Deputi Gubernur Senior BI Mirza Adityaswara menambahkan, Indonesia pernah mendapat status layak investasi dari S&P pada 20 tahun lalu sebelum mengalami krisis pada 1998. Saat krisis, status surat utang Indonesia diturunkan S&P beberapa level menjadi selective default. Dengan begitu, status layak investasi dari S&P diharapkan bisa mendorong tidak hanya investasi di sektor portofolio, tapi juga investasi langsung di sektor riil (foreign direct investment/FDI).

Selain itu, kondisi tersebut diharapkan juga membuat sektor swasta bergerak karena biaya utang (cost of borrowing) untuk korporasi akan turun. Turunnya imbal hasil (yield) surat utang pemerintah penting karena selama ini menjadi tolok ukur bagi korporasi swasta dalam menetapkan imbal hasil. “Yield obligasi korporasi bisa lebih murah lagi,” ujarnya.

“Korporasi swasta yang financing lima tahun bisa turun di kisaran 8- 8,5% dan ini sangat kompetitif karena kalau datang ke bank dapat bunga 10% untuk kredit jangka panjang tidak mudah,” tuturnya.

Anggota Dewan Komisioner Otoritas Jasa Keuangan (OJK) Nurhaida mengatakan, pembiayaan nonbank diperlukan untuk mendorong pertumbuhan ekonomi. Meski masih kecil secara nominal, pembiayaan nonbank terus meningkat.

“Pada tahun 2015, pembiayaan melalui penawaran saham perdana (IPO), obligasi, maupun sukuk mencapai Rp116,48 triliun. Pada 2016, jumlahnya meningkat menjadi Rp195,38 atau naik 67%. Sejak awal 2017 sampai saat ini juga sudah mencapai Rp49,51 triliun,” kata Nurhaida. OJK juga mendorong korporasi swasta untuk memanfaatkan pasar keuangan untuk meraup dana jangka panjang.
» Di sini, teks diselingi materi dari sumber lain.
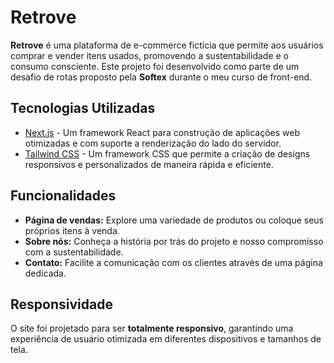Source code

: # Retrove

**Retrove** é uma plataforma de e-commerce fictícia que permite aos usuários comprar e vender itens usados, promovendo a sustentabilidade e o consumo consciente. Este projeto foi desenvolvido como parte de um desafio de rotas proposto pela **Softex** durante o meu curso de front-end.

## Tecnologias Utilizadas

- [Next.js](https://nextjs.org/) - Um framework React para construção de aplicações web otimizadas e com suporte a renderização do lado do servidor.
- [Tailwind CSS](https://tailwindcss.com/) - Um framework CSS que permite a criação de designs responsivos e personalizados de maneira rápida e eficiente.

## Funcionalidades

- **Página de vendas:** Explore uma variedade de produtos ou coloque seus próprios itens à venda.
- **Sobre nós:** Conheça a história por trás do projeto e nosso compromisso com a sustentabilidade.
- **Contato:** Facilite a comunicação com os clientes através de uma página dedicada.

## Responsividade

O site foi projetado para ser **totalmente responsivo**, garantindo uma experiência de usuário otimizada em diferentes dispositivos e tamanhos de tela.
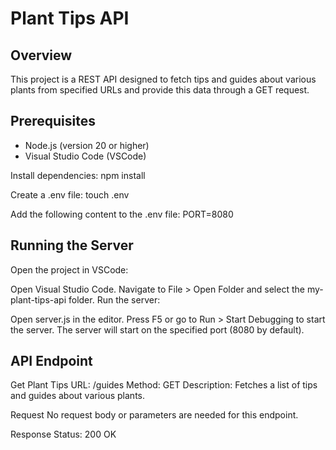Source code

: # Plant Tips API

## Overview
This project is a REST API designed to fetch tips and guides about various plants from specified URLs and provide this data through a GET request.


## Prerequisites
- Node.js (version 20 or higher)
- Visual Studio Code (VSCode)

Install dependencies:
npm install

Create a .env file:
touch .env

Add the following content to the .env file:
PORT=8080


## Running the Server
Open the project in VSCode:

Open Visual Studio Code.
Navigate to File > Open Folder and select the my-plant-tips-api folder.
Run the server:

Open server.js in the editor.
Press F5 or go to Run > Start Debugging to start the server.
The server will start on the specified port (8080 by default).

## API Endpoint
Get Plant Tips
URL: /guides
Method: GET
Description: Fetches a list of tips and guides about various plants.

Request
No request body or parameters are needed for this endpoint.

Response
Status: 200 OK
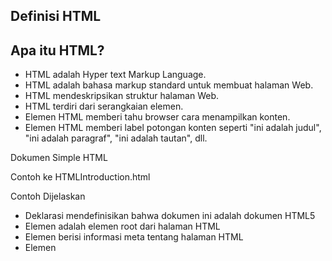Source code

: ## Definisi HTML

## Apa itu HTML?

- HTML adalah Hyper text Markup Language.
- HTML adalah bahasa markup standard untuk membuat halaman Web.
- HTML mendeskripsikan struktur halaman Web.
- HTML terdiri dari serangkaian elemen.
- Elemen HTML memberi tahu browser cara menampilkan konten.
- Elemen HTML memberi label potongan konten seperti "ini adalah judul", "ini adalah paragraf", "ini adalah tautan", dll.

Dokumen Simple HTML

Contoh ke HTMLIntroduction.html

Contoh Dijelaskan

- Deklarasi <!DOCTYPE html> mendefinisikan bahwa dokumen ini adalah dokumen HTML5
- Elemen <html> adalah elemen root dari halaman HTML
- Elemen <head> berisi informasi meta tentang halaman HTML
- Elemen <title> menentukan judul untuk halaman HTML (yang ditampilkan di bilah judul browser atau di tab halaman)
- Elemen <body> mendefinisikan isi dokumen, dan merupakan wadah untuk semua konten yang terlihat, seperti judul, paragraf, gambar, hyperlink, tabel, daftar, dll.
- Elemen <h1> mendefinisikan heading besar
- Elemen <p> mendefinisikan paragraf.

Apa itu Elemen HTML?

Elemen HTML didefinisikan oleh tag awal, beberapa konten, dan tag akhir:

<tagname>Konten ada di sini...</tagname>

Elemen HTML adalah segalanya mulai dari tag awal hingga tag akhir:

<h1>Judul Pertama Saya</h1>
<p>Paragraf pertama saya.</p>

|     | Tag Awal |     Konten Elemen     | Tag terakhir |
| :-: | :------: | :-------------------: | ------------ |
| 01  |   <h1>   | Heading Pertama Saya  | </h1>        |
| 02  |   <p>    | Paragraf Pertama Saya | </p>         |
| 03  |   <br>   |         None          | None         |

Catatan: Beberapa elemen HTML tidak memiliki konten (seperti elemen <br>). Elemen-elemen ini disebut elemen kosong. Elemen kosong tidak memiliki tag akhir!

Web Browser

Tujuan browser web (Chrome, Edge, Firefox, Safari) adalah untuk membaca dokumen HTML dan menampilkannya dengan benar.

Browser tidak menampilkan tag HTML, tetapi menggunakannya untuk menentukan cara menampilkan dokumen:

Struktur Halaman HTML

Di bawah ini adalah visualisasi struktur halaman HTML:

Catatan: Konten di dalam bagian <body> (area putih di atas) akan ditampilkan di browser. Konten di dalam elemen <title> akan ditampilkan di bilah judul browser atau di tab halaman.

Sejarah HTML

Sejak awal World Wide Web, ada banyak versi HTML:

|     | Tahun |                  Versi                  |
| :-: | :---: | :-------------------------------------: |
| 01  | 1989  |      Tim Berners-Lee invented www       |
| 02  | 1991  |      Tim Berners-Lee invented HTML      |
| 03  | 1993  |       Dave Raggett drafted HTML+        |
| 04  | 1995  |   HTML Working Group defined HTML 2.0   |
| 05  | 1997  |      W3C Recommendation: HTML 3.2       |
| 06  | 1999  |      W3C Recommendation: HTML 4.01      |
| 07  | 2000  |      W3C Recommendation: XHTML 1.0      |
| 08  | 2008  |     WHATWG HTML5 First Public Draft     |
| 09  | 2012  |      WHATWG HTML5 Living Standard       |
| 10  | 2014  |        W3C Recommendation: HTML5        |
| 11  | 2016  | W3C Candidate Recommendation: HTML 5.1  |
| 12  | 2017  | W3C Recommendation: HTML5.1 2nd Edition |
| 13  | 2017  |       W3C Recommendation: HTML5.2       |

Tutorial ini mengikuti standar HTML5 terbaru.
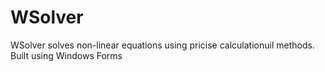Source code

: # WSolver
WSolver solves non-linear equations using pricise calculationuil methods. Built using Windows Forms

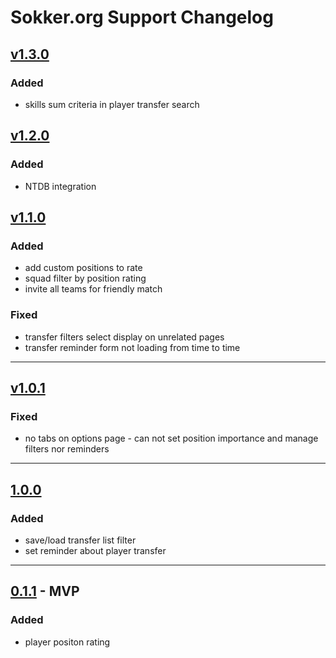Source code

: # Sokker.org Support Changelog

## [v1.3.0](https://github.com/zenit710/sokker-position-rating/compare/v1.2.0...v1.3.0)

### Added
- skills sum criteria in player transfer search

## [v1.2.0](https://github.com/zenit710/sokker-position-rating/compare/v1.1.0...v1.2.0)

### Added
- NTDB integration

## [v1.1.0](https://github.com/zenit710/sokker-position-rating/compare/v1.0.1...v1.1.0)

### Added
- add custom positions to rate
- squad filter by position rating
- invite all teams for friendly match

### Fixed
- transfer filters select display on unrelated pages
- transfer reminder form not loading from time to time

---

## [v1.0.1](https://github.com/zenit710/sokker-position-rating/compare/v1.0.0...v1.0.1)

### Fixed
- no tabs on options page - can not set position importance and manage filters nor reminders

---

## [1.0.0](https://github.com/zenit710/sokker-position-rating/compare/0.1.1...v1.0.0)

### Added
- save/load transfer list filter
- set reminder about player transfer

---

## [0.1.1]() - MVP

### Added
- player positon rating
OJK, kata Nurhaida, berupaya mempermudah proses pendaftaran IPO atau penerbitan obligasi korporasi. Salah satunya pendaftaran melalui cabang di daerah. “Jadi tidak harus datang ke Jakarta. Itu bisa mengurangi biaya dan proses bisa lebih cepat. Kami juga akan mendorong registrasi lewat elektronik dan mudah-mudahan akan banyak perusahaan yang melirik pasar modal,” ujar dia.

Presiden Direktur Mandiri Sekuritas Silvano Rumantir mengatakan, peringkat layak investasi dari S&P akan mendorong masuknya modal asing, terutama dana pensiun dari Jepang. Untuk itu, kondisi pasar keuangan, terutama pasar modal perlu ditingkatkan untuk menarik para investor.

Menurut dia, OJK sebagai regulator harus terus mendorong agar korporasi masuk ke dalam pasar modal sebagai emiten di mana saat ini baru 540 perusahaan yang tercatat di Bursa Efek Indonesia (BEI).

Selain itu, instrumen investasi di BEI dinilainya juga perlu diperkaya. “Kita mendorong agar dirilis produk-produk baru, khususnya instrumen nonbank. Yang penting risikonya jelas, regulasi jelas karena banyak investor yang antre dan bertanya-tanya instrumen investasi apa yang ada di Indonesia,” katanya.